[Intel-gfx] [PATCH] dma-buf: Update docs for SYNC ioctl

Wed Mar 23 15:32:59 UTC 2016

Hi

On Wed, Mar 23, 2016 at 12:56 PM, Chris Wilson <chris at chris-wilson.co.uk> wrote:
> On Wed, Mar 23, 2016 at 12:30:42PM +0100, David Herrmann wrote:
>> My question was rather about why we do this? Semantics for EINTR are
>> well defined, and with SA_RESTART (default on linux) user-space can
>> ignore it. However, looping on EAGAIN is very uncommon, and it is not
>> at all clear why it is needed?
>>
>> Returning an error to user-space makes sense if user-space has a
>> reason to react to it.

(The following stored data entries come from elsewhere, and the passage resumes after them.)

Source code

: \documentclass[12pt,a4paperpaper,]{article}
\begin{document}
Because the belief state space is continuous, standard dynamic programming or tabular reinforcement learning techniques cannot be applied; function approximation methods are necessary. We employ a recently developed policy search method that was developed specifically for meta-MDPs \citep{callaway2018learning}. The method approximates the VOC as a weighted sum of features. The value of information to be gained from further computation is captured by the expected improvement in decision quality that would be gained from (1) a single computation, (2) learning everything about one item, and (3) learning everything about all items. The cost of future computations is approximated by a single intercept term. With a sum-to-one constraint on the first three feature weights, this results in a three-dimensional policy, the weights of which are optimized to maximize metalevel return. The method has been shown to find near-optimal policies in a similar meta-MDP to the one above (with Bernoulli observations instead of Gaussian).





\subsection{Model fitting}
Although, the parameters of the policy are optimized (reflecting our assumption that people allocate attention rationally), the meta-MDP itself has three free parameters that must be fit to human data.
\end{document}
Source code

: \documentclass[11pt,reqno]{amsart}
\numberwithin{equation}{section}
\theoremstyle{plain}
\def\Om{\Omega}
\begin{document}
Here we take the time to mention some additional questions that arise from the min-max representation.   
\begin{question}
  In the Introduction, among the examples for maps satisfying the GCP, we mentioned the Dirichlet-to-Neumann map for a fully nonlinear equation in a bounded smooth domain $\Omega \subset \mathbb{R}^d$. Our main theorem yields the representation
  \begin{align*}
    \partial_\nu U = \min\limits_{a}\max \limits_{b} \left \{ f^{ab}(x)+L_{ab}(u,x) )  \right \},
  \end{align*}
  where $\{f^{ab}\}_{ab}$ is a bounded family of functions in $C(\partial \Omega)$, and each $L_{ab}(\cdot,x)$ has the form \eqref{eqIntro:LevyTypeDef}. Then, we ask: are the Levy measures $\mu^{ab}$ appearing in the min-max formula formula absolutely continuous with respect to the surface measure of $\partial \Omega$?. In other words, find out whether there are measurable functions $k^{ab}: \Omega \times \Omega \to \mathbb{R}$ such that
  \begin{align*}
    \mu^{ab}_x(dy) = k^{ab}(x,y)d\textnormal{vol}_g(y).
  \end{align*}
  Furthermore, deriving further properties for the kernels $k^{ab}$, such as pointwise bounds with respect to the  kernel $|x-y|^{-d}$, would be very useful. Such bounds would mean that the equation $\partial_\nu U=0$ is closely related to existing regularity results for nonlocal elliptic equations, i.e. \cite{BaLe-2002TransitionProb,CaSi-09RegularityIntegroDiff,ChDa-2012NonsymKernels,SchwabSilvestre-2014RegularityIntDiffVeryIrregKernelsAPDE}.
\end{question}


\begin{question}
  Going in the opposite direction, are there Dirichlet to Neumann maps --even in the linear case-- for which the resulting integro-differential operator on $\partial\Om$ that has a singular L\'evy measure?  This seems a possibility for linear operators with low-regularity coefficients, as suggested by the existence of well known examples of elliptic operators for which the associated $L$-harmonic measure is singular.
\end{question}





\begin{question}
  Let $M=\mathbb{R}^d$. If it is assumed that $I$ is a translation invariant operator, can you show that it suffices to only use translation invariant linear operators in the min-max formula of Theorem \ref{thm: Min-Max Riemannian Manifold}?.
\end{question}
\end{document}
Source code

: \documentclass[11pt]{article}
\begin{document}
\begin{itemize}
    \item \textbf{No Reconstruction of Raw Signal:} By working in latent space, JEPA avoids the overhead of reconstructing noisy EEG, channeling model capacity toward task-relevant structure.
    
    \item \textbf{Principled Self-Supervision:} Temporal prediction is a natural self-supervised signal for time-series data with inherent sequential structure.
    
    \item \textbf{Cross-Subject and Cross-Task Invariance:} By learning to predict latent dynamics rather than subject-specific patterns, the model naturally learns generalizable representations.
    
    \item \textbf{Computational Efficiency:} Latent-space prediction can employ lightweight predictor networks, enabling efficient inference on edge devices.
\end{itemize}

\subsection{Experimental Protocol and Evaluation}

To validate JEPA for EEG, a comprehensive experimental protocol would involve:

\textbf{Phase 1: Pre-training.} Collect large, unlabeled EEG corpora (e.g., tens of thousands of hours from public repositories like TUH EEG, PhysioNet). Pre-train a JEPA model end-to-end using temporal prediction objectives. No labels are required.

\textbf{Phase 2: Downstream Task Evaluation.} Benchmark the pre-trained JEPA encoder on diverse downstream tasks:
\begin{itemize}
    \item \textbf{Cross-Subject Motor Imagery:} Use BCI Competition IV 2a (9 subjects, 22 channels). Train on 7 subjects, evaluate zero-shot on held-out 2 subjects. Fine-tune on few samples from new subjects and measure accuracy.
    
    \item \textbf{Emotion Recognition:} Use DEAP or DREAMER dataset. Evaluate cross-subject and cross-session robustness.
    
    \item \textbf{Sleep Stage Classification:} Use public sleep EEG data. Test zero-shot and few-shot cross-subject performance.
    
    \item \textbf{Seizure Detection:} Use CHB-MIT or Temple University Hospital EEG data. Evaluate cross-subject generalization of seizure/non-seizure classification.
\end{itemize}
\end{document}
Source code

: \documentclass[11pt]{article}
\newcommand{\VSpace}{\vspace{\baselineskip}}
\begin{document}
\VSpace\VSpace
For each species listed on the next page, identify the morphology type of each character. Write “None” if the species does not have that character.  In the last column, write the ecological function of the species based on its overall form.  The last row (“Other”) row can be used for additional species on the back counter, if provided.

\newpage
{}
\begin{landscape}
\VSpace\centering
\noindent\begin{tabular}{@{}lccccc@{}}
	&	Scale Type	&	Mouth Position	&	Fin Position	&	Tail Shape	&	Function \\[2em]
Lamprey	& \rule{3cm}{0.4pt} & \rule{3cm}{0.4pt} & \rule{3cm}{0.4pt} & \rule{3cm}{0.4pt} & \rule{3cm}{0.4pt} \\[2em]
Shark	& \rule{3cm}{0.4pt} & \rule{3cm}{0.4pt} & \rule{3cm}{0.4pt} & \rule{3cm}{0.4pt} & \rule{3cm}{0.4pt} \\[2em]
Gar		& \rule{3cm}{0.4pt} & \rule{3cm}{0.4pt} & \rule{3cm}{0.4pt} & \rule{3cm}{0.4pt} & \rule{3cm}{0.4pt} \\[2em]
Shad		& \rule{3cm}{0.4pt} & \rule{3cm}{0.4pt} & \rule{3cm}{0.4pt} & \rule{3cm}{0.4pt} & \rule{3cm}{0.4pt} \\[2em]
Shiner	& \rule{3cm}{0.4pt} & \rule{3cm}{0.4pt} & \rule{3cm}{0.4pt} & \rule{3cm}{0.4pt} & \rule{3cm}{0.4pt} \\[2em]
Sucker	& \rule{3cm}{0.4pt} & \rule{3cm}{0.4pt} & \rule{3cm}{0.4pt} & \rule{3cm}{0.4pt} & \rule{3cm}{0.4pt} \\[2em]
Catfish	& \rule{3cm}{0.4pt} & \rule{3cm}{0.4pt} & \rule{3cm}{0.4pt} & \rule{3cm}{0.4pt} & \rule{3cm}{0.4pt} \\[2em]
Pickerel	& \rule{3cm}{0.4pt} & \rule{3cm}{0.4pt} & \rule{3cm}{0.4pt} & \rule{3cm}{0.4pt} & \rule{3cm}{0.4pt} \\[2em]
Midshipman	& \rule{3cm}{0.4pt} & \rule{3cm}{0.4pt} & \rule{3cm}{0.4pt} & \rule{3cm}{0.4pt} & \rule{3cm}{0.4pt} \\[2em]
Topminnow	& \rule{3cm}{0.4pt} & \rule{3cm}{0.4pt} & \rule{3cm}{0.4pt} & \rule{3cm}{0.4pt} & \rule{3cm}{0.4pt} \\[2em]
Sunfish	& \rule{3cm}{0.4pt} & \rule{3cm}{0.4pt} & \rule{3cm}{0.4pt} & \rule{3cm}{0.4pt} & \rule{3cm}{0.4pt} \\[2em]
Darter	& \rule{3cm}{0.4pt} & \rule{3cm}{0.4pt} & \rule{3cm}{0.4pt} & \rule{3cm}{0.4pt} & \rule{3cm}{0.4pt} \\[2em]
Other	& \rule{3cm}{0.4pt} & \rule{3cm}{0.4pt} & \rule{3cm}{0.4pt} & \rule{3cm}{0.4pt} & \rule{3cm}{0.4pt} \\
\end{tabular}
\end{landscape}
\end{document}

I fail to see how EAGAIN on a cache-flush/sync
>> operation helps user-space at all? As someone without insight into the
>> driver implementation, it is hard to tell why.. Any hints?
>
> The reason we return EAGAIN is to workaround a deadlock we face when
> blocking on the GPU holding the struct_mutex (inside the client's
> process), but the GPU is dead. As our locking is very, very coarse we
> cannot restart the GPU without acquiring the struct_mutex being held by
> the client so we wake the client up and tell them the resource they are
> waiting on (the flush of the object from the GPU into the CPU domain) is
> temporarily unavailable. If they try to immediately wait upon the ioctl
> again, they are blocked waiting for the reset to occur before they may
> complete their flush. There are a few other possible deadlocks that are
> also avoided with EAGAIN (again, the issue is more or less the lack of
> fine grained locking).

...so you hijacked EAGAIN for all DRM ioctls just for a driver
workaround? EAGAIN is universally used to signal the caller about a
blocking resource. It is very much linked to O_NONBLOCK. Why not use
EBUSY, ECANCELED, ECOMM, EDEADLOCK, EIO, EL3RST, ...

Anyhow, I guess that ship has sailed. But just mentioning EAGAIN in a
kernel-doc is way to vague for user-space to figure out they should
loop on it.

Thanks
David